=== Exercise data ===
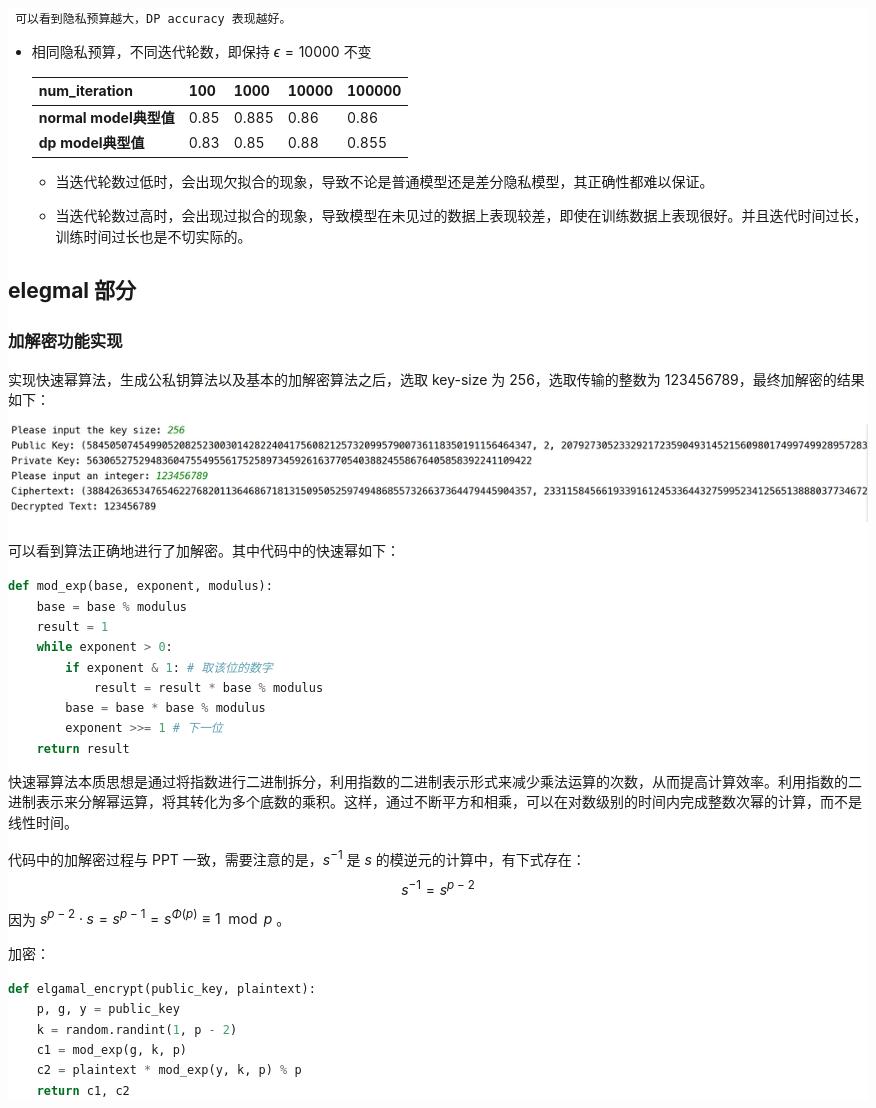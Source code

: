      可以看到隐私预算越大，DP accuracy 表现越好。

   - 相同隐私预算，不同迭代轮数，即保持 $\epsilon = 10000$ 不变

     | **num\_iteration**     | **100** | **1000** | **10000** | **100000** |
     | ---------------------- | ------- | -------- | --------- | ---------- |
     | **normal model典型值** | 0.85    | 0.885    | 0.86      | 0.86       |
     | **dp model典型值**     | 0.83    | 0.85     | 0.88      | 0.855      |

     - 当迭代轮数过低时，会出现欠拟合的现象，导致不论是普通模型还是差分隐私模型，其正确性都难以保证。

     - 当迭代轮数过高时，会出现过拟合的现象，导致模型在未见过的数据上表现较差，即使在训练数据上表现很好。并且迭代时间过长，训练时间过长也是不切实际的。

## elegmal 部分

### 加解密功能实现

实现快速幂算法，生成公私钥算法以及基本的加解密算法之后，选取 key-size 为 256，选取传输的整数为 123456789，最终加解密的结果如下：

![](assets/0.png)

可以看到算法正确地进行了加解密。其中代码中的快速幂如下：

```python
def mod_exp(base, exponent, modulus):
    base = base % modulus
    result = 1
    while exponent > 0:
        if exponent & 1: # 取该位的数字
            result = result * base % modulus
        base = base * base % modulus
        exponent >>= 1 # 下一位
    return result
```

快速幂算法本质思想是通过将指数进行二进制拆分，利用指数的二进制表示形式来减少乘法运算的次数，从而提高计算效率。利用指数的二进制表示来分解幂运算，将其转化为多个底数的乘积。这样，通过不断平方和相乘，可以在对数级别的时间内完成整数次幂的计算，而不是线性时间。

代码中的加解密过程与 PPT 一致，需要注意的是，$s^{-1}$ 是 $s$ 的模逆元的计算中，有下式存在：
$$
s^{-1} = s^{p-2}
$$
因为 $s^{p-2}\cdot s = s^{p-1} = s^{\Phi(p)} \equiv 1\mod p$ 。

加密：

```python
def elgamal_encrypt(public_key, plaintext):
    p, g, y = public_key
    k = random.randint(1, p - 2)
    c1 = mod_exp(g, k, p)
    c2 = plaintext * mod_exp(y, k, p) % p
    return c1, c2
```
===
• Your task
Copy every line above exactly; images stay out.

• Response to the exercise
Source code

:      可以看到隐私预算越大，DP accuracy 表现越好。

   - 相同隐私预算，不同迭代轮数，即保持 $\epsilon = 10000$ 不变

     | **num\_iteration**     | **100** | **1000** | **10000** | **100000** |
     | ---------------------- | ------- | -------- | --------- | ---------- |
     | **normal model典型值** | 0.85    | 0.885    | 0.86      | 0.86       |
     | **dp model典型值**     | 0.83    | 0.85     | 0.88      | 0.855      |

     - 当迭代轮数过低时，会出现欠拟合的现象，导致不论是普通模型还是差分隐私模型，其正确性都难以保证。

     - 当迭代轮数过高时，会出现过拟合的现象，导致模型在未见过的数据上表现较差，即使在训练数据上表现很好。并且迭代时间过长，训练时间过长也是不切实际的。

## elegmal 部分

### 加解密功能实现

实现快速幂算法，生成公私钥算法以及基本的加解密算法之后，选取 key-size 为 256，选取传输的整数为 123456789，最终加解密的结果如下：

![](assets/0.png)

可以看到算法正确地进行了加解密。其中代码中的快速幂如下：

```python
def mod_exp(base, exponent, modulus):
    base = base % modulus
    result = 1
    while exponent > 0:
        if exponent & 1: # 取该位的数字
            result = result * base % modulus
        base = base * base % modulus
        exponent >>= 1 # 下一位
    return result
```

快速幂算法本质思想是通过将指数进行二进制拆分，利用指数的二进制表示形式来减少乘法运算的次数，从而提高计算效率。利用指数的二进制表示来分解幂运算，将其转化为多个底数的乘积。这样，通过不断平方和相乘，可以在对数级别的时间内完成整数次幂的计算，而不是线性时间。

代码中的加解密过程与 PPT 一致，需要注意的是，$s^{-1}$ 是 $s$ 的模逆元的计算中，有下式存在：
$$
s^{-1} = s^{p-2}
$$
因为 $s^{p-2}\cdot s = s^{p-1} = s^{\Phi(p)} \equiv 1\mod p$ 。

加密：

```python
def elgamal_encrypt(public_key, plaintext):
    p, g, y = public_key
    k = random.randint(1, p - 2)
    c1 = mod_exp(g, k, p)
    c2 = plaintext * mod_exp(y, k, p) % p
    return c1, c2
```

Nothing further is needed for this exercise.